(EXERCISE BRIEF) In your copy, each line below is repeated exactly and no image appears.

BEGIN EXERCISE DATA

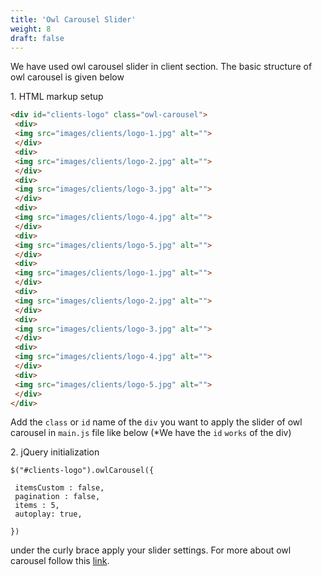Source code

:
 ```yaml
---
title: 'Owl Carousel Slider'
weight: 8
draft: false
---
```


We have used owl carousel slider in client section. The basic structure of owl carousel is given below

1\. HTML markup setup  
```html
<div id="clients-logo" class="owl-carousel">
 <div>
 <img src="images/clients/logo-1.jpg" alt="">
 </div>
 <div>
 <img src="images/clients/logo-2.jpg" alt="">
 </div>
 <div>
 <img src="images/clients/logo-3.jpg" alt="">
 </div>
 <div>
 <img src="images/clients/logo-4.jpg" alt="">
 </div>
 <div>
 <img src="images/clients/logo-5.jpg" alt="">
 </div>
 <div>
 <img src="images/clients/logo-1.jpg" alt="">
 </div>
 <div>
 <img src="images/clients/logo-2.jpg" alt="">
 </div>
 <div>
 <img src="images/clients/logo-3.jpg" alt="">
 </div>
 <div>
 <img src="images/clients/logo-4.jpg" alt="">
 </div>
 <div>
 <img src="images/clients/logo-5.jpg" alt="">
 </div>
</div>
```

Add the `class` or `id` name of the `div` you want to apply the slider of owl carousel in `main.js` file like below (\*We have the `id` `works` of the div)

2\. jQuery initialization  
```JS  
$("#clients-logo").owlCarousel({

 itemsCustom : false,  
 pagination : false,  
 items : 5,  
 autoplay: true,

})  
```

under the curly brace apply your slider settings. For more about owl carousel follow this [link](https://owlcarousel2.github.io/OwlCarousel2/).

END EXERCISE DATA

(COMPLETED TASK)
Source code

:
 ```yaml
---
title: 'Owl Carousel Slider'
weight: 8
draft: false
---
```


We have used owl carousel slider in client section. The basic structure of owl carousel is given below

1\. HTML markup setup  
```html
<div id="clients-logo" class="owl-carousel">
 <div>
 <img src="images/clients/logo-1.jpg" alt="">
 </div>
 <div>
 <img src="images/clients/logo-2.jpg" alt="">
 </div>
 <div>
 <img src="images/clients/logo-3.jpg" alt="">
 </div>
 <div>
 <img src="images/clients/logo-4.jpg" alt="">
 </div>
 <div>
 <img src="images/clients/logo-5.jpg" alt="">
 </div>
 <div>
 <img src="images/clients/logo-1.jpg" alt="">
 </div>
 <div>
 <img src="images/clients/logo-2.jpg" alt="">
 </div>
 <div>
 <img src="images/clients/logo-3.jpg" alt="">
 </div>
 <div>
 <img src="images/clients/logo-4.jpg" alt="">
 </div>
 <div>
 <img src="images/clients/logo-5.jpg" alt="">
 </div>
</div>
```

Add the `class` or `id` name of the `div` you want to apply the slider of owl carousel in `main.js` file like below (\*We have the `id` `works` of the div)

2\. jQuery initialization  
```JS  
$("#clients-logo").owlCarousel({

 itemsCustom : false,  
 pagination : false,  
 items : 5,  
 autoplay: true,

})  
```

under the curly brace apply your slider settings. For more about owl carousel follow this [link](https://owlcarousel2.github.io/OwlCarousel2/).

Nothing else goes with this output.